= WHAT NEEDS TO BE DONE =
Repeat, exactly as written, the line containing "it more interesting." and each line after it through the end of the data.

= RECORDED DATA =

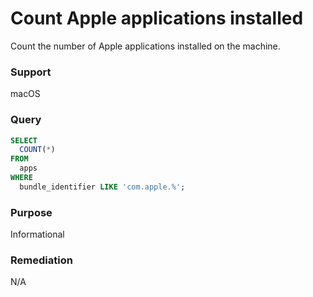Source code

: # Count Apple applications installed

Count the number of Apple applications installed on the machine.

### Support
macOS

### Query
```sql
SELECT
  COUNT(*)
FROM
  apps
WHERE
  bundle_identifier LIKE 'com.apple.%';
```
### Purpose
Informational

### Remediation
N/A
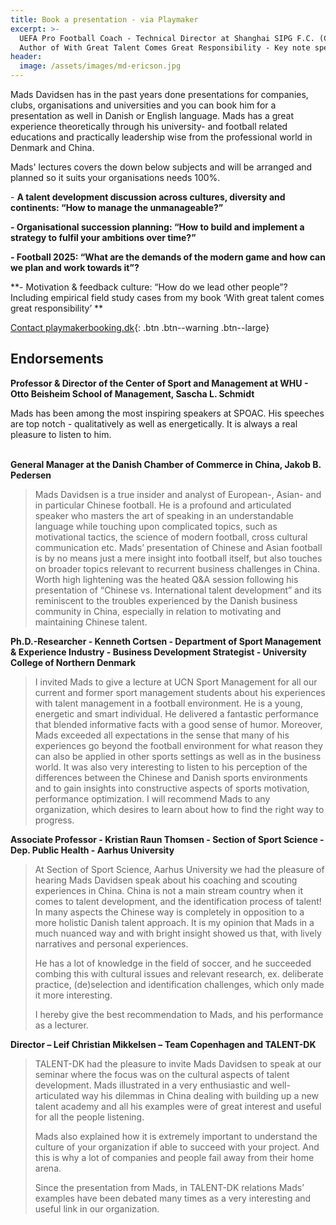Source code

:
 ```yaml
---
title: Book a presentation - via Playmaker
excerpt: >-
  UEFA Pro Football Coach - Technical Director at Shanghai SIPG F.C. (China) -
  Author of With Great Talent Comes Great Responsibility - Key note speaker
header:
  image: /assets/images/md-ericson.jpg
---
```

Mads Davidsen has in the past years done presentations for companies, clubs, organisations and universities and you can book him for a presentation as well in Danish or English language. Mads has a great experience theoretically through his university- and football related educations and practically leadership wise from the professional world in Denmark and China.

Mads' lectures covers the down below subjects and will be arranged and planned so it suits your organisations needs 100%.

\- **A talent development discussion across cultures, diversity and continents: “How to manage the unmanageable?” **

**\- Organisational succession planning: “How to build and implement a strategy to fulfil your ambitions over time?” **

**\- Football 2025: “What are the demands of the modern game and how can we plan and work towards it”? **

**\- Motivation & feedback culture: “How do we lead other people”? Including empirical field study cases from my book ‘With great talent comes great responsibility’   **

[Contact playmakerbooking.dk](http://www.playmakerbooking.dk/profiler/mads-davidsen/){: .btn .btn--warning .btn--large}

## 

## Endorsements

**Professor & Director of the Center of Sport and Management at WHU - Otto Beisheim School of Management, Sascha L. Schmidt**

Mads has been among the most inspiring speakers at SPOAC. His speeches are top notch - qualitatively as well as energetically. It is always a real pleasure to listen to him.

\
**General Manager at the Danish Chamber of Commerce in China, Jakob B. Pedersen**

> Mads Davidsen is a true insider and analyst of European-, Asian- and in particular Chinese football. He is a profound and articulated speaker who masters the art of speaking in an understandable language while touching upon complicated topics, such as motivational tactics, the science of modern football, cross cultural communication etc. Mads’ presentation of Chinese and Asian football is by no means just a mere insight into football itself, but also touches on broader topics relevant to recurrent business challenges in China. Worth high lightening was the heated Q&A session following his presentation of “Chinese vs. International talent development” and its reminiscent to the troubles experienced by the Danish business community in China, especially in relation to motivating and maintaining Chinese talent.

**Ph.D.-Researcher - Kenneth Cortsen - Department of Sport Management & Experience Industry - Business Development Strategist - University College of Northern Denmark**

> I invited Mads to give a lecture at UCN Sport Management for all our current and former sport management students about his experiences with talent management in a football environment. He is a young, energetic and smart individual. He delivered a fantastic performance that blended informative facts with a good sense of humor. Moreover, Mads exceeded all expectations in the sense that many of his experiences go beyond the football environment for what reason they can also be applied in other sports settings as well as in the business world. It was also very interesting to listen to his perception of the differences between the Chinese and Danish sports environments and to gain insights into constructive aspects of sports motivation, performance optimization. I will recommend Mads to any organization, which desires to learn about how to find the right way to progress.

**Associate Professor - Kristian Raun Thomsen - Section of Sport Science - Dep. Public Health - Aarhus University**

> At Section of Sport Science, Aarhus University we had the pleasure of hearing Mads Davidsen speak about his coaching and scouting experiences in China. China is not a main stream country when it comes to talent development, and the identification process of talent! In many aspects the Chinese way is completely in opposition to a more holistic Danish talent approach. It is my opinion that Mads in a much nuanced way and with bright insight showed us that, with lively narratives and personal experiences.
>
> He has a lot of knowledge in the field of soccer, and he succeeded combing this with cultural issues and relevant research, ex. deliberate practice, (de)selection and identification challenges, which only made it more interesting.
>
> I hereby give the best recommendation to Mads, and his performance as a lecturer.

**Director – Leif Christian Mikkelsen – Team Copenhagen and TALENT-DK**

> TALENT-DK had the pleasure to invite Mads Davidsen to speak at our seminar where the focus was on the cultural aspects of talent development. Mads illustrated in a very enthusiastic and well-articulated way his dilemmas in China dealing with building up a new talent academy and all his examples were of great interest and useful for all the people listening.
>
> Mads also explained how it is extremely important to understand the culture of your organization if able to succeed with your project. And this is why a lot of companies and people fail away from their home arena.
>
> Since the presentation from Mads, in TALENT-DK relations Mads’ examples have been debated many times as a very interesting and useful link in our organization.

= RESULT FOR THIS EXERCISE =
> He has a lot of knowledge in the field of soccer, and he succeeded combing this with cultural issues and relevant research, ex. deliberate practice, (de)selection and identification challenges, which only made it more interesting.
>
> I hereby give the best recommendation to Mads, and his performance as a lecturer.

**Director – Leif Christian Mikkelsen – Team Copenhagen and TALENT-DK**

> TALENT-DK had the pleasure to invite Mads Davidsen to speak at our seminar where the focus was on the cultural aspects of talent development. Mads illustrated in a very enthusiastic and well-articulated way his dilemmas in China dealing with building up a new talent academy and all his examples were of great interest and useful for all the people listening.
>
> Mads also explained how it is extremely important to understand the culture of your organization if able to succeed with your project. And this is why a lot of companies and people fail away from their home arena.
>
> Since the presentation from Mads, in TALENT-DK relations Mads’ examples have been debated many times as a very interesting and useful link in our organization.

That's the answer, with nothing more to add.